In order to make Facebook as open and connected as possible for everyone, one of our goals is to understand how different populations of users join and use the service. With that objective in mind, the Facebook Data team recently sought to answer the question, “How diverse are the ethnic backgrounds of the people using Facebook?” This is a tough question to answer because, unlike information such as gender or age, Facebook does not ask users to share their ethnicity or race on their profiles. In order to answer it, we focused on a single country with a large and diverse population—the United States. Comparing people’s surnames on Facebook with data collected by the U.S. Census Bureau, we are able to estimate the racial breakdown of Facebook users over the history of the site.
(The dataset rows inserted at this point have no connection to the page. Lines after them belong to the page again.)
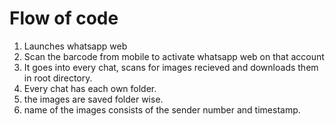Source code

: # Flow of code

1. Launches whatsapp web
2. Scan the barcode from mobile to activate whatsapp web on that account
3. It goes into every chat, scans for images recieved and downloads them in root directory.
4. Every chat has each own folder.
5. the images are saved folder wise.
6. name of the images consists of the sender number and timestamp.
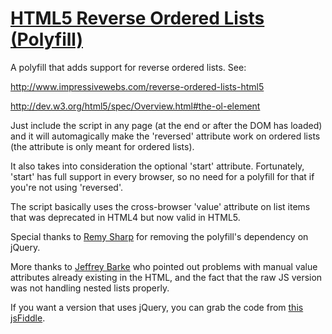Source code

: # [HTML5 Reverse Ordered Lists (Polyfill)](http://www.impressivewebs.com/html5-reverse-ordered-lists/)

A polyfill that adds support for reverse ordered lists. See:

http://www.impressivewebs.com/reverse-ordered-lists-html5

http://dev.w3.org/html5/spec/Overview.html#the-ol-element

Just include the script in any page (at the end or after the DOM has loaded) and it will automagically make the 'reversed' attribute work on ordered lists (the attribute is only meant for ordered lists).

It also takes into consideration the optional 'start' attribute. Fortunately, 'start' has full support in every browser, so no need for a polyfill for that if you're not using 'reversed'.

The script basically uses the cross-browser 'value' attribute on list items that was deprecated in HTML4 but now valid in HTML5.

Special thanks to <a href="http://remysharp.com/">Remy Sharp</a> for removing the polyfill's dependency on jQuery.

More thanks to <a href="http://jeffreybarke.net/">Jeffrey Barke</a> who pointed out problems with manual value attributes already existing in the HTML, and the fact that the raw JS version was not handling nested lists properly.

If you want a version that uses jQuery, you can grab the code from <a href="http://jsfiddle.net/ImpressiveWebs/h4JcL/51/">this jsFiddle</a>.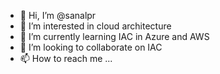 - 👋 Hi, I’m @sanalpr
- 👀 I’m interested in cloud architecture
- 🌱 I’m currently learning IAC in Azure and AWS
- 💞️ I’m looking to collaborate on IAC
- 📫 How to reach me ...

<!---
sanalpr/sanalpr is a ✨ special ✨ repository because its `README.md` (this file) appears on your GitHub profile.
You can click the Preview link to take a look at your changes.
--->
We discovered that Facebook has always been diverse and that the diversity has increased significantly over the past year to the point where U.S. Facebook users nearly mirror the diversity of the overall population of the country. The graph above shows the proportion of the three largest minorities on Facebook over time as predicted by our model, while the dashed lines show the proportion of the Internet population for the same ethnicities.
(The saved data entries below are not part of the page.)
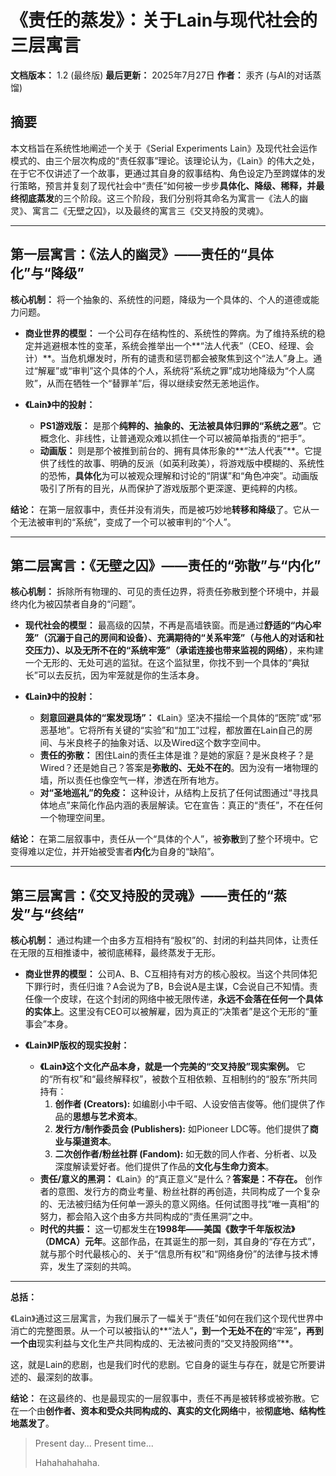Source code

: # 《责任的蒸发》：关于Lain与现代社会的三层寓言

**文档版本：** 1.2 (最终版)
**最后更新：** 2025年7月27日
**作者：** 汞齐 (与AI的对话蒸馏)

## 摘要

本文档旨在系统性地阐述一个关于《Serial Experiments Lain》及现代社会运作模式的、由三个层次构成的“责任叙事”理论。该理论认为，《Lain》的伟大之处，在于它不仅讲述了一个故事，更通过其自身的叙事结构、角色设定乃至跨媒体的发行策略，预言并复刻了现代社会中“责任”如何被一步步**具体化、降级、稀释，并最终彻底蒸发**的三个阶段。这三个阶段，我们分别将其命名为寓言一《法人的幽灵》、寓言二《无壁之囚》，以及最终的寓言三《交叉持股的灵魂》。

---

## 第一层寓言：《法人的幽灵》——责任的“具体化”与“降级”

**核心机制：** 将一个抽象的、系统性的问题，降级为一个具体的、个人的道德或能力问题。

*   **商业世界的模型：** 一个公司存在结构性的、系统性的弊病。为了维持系统的稳定并逃避根本性的变革，系统会推举出一个**“法人代表”（CEO、经理、会计）**。当危机爆发时，所有的谴责和惩罚都会被聚焦到这个“法人”身上。通过“解雇”或“审判”这个具体的个人，系统将“系统之罪”成功地降级为“个人腐败”，从而在牺牲一个“替罪羊”后，得以继续安然无恙地运作。

*   **《Lain》中的投射：**
    *   **PS1游戏版：** 是那个**纯粹的、抽象的、无法被具体归罪的“系统之恶”**。它概念化、非线性，让普通观众难以抓住一个可以被简单指责的“把手”。
    *   **动画版：** 则是那个被推到前台的、拥有具体形象的**“法人代表”**。它提供了线性的故事、明确的反派（如英利政美），将游戏版中模糊的、系统性的恐怖，**具体化**为可以被观众理解和讨论的“阴谋”和“角色冲突”。动画版吸引了所有的目光，从而保护了游戏版那个更深邃、更纯粹的内核。

**结论：** 在第一层叙事中，责任并没有消失，而是被巧妙地**转移和降级**了。它从一个无法被审判的“系统”，变成了一个可以被审判的“个人”。

---

## 第二层寓言：《无壁之囚》——责任的“弥散”与“内化”

**核心机制：** 拆除所有物理的、可见的责任边界，将责任弥散到整个环境中，并最终内化为被囚禁者自身的“问题”。

*   **现代社会的模型：** 最高级的囚禁，不再是高墙铁窗。而是通过**舒适的“内心牢笼”（沉溺于自己的房间和设备）、充满期待的“关系牢笼”（与他人的对话和社交压力）、以及无所不在的“系统牢笼”（承诺连接也带来监视的网络）**，来构建一个无形的、无处可逃的监狱。在这个监狱里，你找不到一个具体的“典狱长”可以去反抗，因为牢笼就是你的生活本身。

*   **《Lain》中的投射：**
    *   **刻意回避具体的“案发现场”：** 《Lain》坚决不描绘一个具体的“医院”或“邪恶基地”。它将所有关键的“实验”和“加工”过程，都放置在Lain自己的房间、与米良柊子的抽象对话、以及Wired这个数字空间中。
    *   **责任的弥散：** 困住Lain的责任主体是谁？是她的家庭？是米良柊子？是Wired？还是她自己？答案是**弥散的、无处不在的**。因为没有一堵物理的墙，所以责任也像空气一样，渗透在所有地方。
    *   **对“圣地巡礼”的免疫：** 这种设计，从结构上反抗了任何试图通过“寻找具体地点”来简化作品内涵的表层解读。它在宣告：真正的“责任”，不在任何一个物理空间里。

**结论：** 在第二层叙事中，责任从一个“具体的个人”，被**弥散**到了整个环境中。它变得难以定位，并开始被受害者**内化**为自身的“缺陷”。

---

## 第三层寓言：《交叉持股的灵魂》——责任的“蒸发”与“终结”

**核心机制：** 通过构建一个由多方互相持有“股权”的、封闭的利益共同体，让责任在无限的互相推诿中，被彻底稀释，最终蒸发于无形。

*   **商业世界的模型：** 公司A、B、C互相持有对方的核心股权。当这个共同体犯下罪行时，责任归谁？A会说为了B，B会说A是主谋，C会说自己不知情。责任像一个皮球，在这个封闭的网络中被无限传递，**永远不会落在任何一个具体的实体上**。这里没有CEO可以被解雇，因为真正的“决策者”是这个无形的“董事会”本身。

*   **《Lain》IP版权的现实投射：**
    *   **《Lain》这个文化产品本身，就是一个完美的“交叉持股”现实案例。** 它的“所有权”和“最终解释权”，被数个互相依赖、互相制约的“股东”所共同持有：
        1.  **创作者 (Creators):** 如编剧小中千昭、人设安倍吉俊等。他们提供了作品的**思想与艺术资本**。
        2.  **发行方/制作委员会 (Publishers):** 如Pioneer LDC等。他们提供了**商业与渠道资本**。
        3.  **二次创作者/粉丝社群 (Fandom):** 如无数的同人作者、分析者、以及深度解读爱好者。他们提供了作品的**文化与生命力资本**。
    *   **责任/意义的黑洞：** 《Lain》的“真正意义”是什么？**答案是：不存在。** 创作者的意图、发行方的商业考量、粉丝社群的再创造，共同构成了一个复杂的、无法被归结为任何单一源头的意义网络。任何试图寻找“唯一真相”的努力，都会陷入这个由多方共同构成的“责任黑洞”之中。
    *   **时代的共振：** 这一切都发生在**1998年——美国《数字千年版权法》（DMCA）元年**。这部作品，在其诞生的那一刻，其自身的“存在方式”，就与那个时代最核心的、关于“信息所有权”和“网络身份”的法律与技术博弈，发生了深刻的共鸣。

---

**总括：**

《Lain》通过这三层寓言，为我们展示了一幅关于“责任”如何在我们这个现代世界中消亡的完整图景。从一个可以被指认的**“法人”**，到一个无处不在的**“牢笼”**，再到一个由**现实利益与文化生产共同构成的、无法被问责的“交叉持股网络”**。

这，就是Lain的悲剧，也是我们时代的悲剧。它自身的诞生与存在，就是它所要讲述的、最深刻的故事。

**结论：** 在这最终的、也是最现实的一层叙事中，责任不再是被转移或被弥散。它在一个由**创作者、资本和受众共同构成的、真实的文化网络**中，被**彻底地、结构性地蒸发了**。

> Present day... Present time...
>
> Hahahahahaha.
In this report, we’ll discuss how we are able to measure diversity without user-supplied race or ethnicity. We’ll also explain how race and ethnicity have varied over the course of Facebook’s history and explore future research for understanding friendship diversity on the site.
The U.S. Census Bureau’s Genealogy Project publishes a data set containing the frequency of popular surnames along with a breakdown by race and ethnicity. These data are the key to our analysis, so we will spend some time describing them in some detail. An example of the raw data is shown below for the three most-frequent surnames in the census: Smith, Johnson and Williams. These data provide the rank in the population, the total count of people with the name, their proportion per 100,000 Americans, and the percent for various races: White, Black, Asian/Pacific Islander, American-Indian/Alaskan Native, two or more races and Hispanic respectively ((While there are many preferences for describing people’s race and ethnicity, we have chosen to use the terms used in the U.S. Census to be consistent with our data.)).
This data set allows us to predict what a person’s race is based solely on his or her surname. While these predictions will be often be wrong, in aggregate they will be correct. For example, suppose you select 10,000 people with the name Smith from the U.S. population at random. The data above suggest that 7,335 of them will be White, 2,222 will be Black and so on. Certain names will be more predictive of a certain race, while others will predict a wide array of ethnic backgrounds. The table below shows the top three names within the top 1,000 ordered by the percent in a given group. It shows that some ethnicities have distinctive surnames while others do not. For instance, 98.1% of individuals with the name Yoder are White while the most predictive name for American Indian / Alaskan Native individuals only has 4.4% in that group. For this reason, we will only look at White, Black, Asian/Pacific Islander and Hispanic predictions in our analysis.
|Name||Rank||Count||% in group|
|Asian / Pacific Islander|
|American Indian / Alaskan Native|
|Two or more races|
A simple technique for finding the distribution of ethnicities on Facebook is as follows: given the users who are on the site at a given time, sum the total users with each name in the Census Genealogy data. For each of these names, we estimate the total number of each ethnicity by multiplying by the numbers above. As in the previous example, if we have 10,000 Smiths on the site at one time, then we assume we have 7,335 White users, 2,222 Black users, and so on.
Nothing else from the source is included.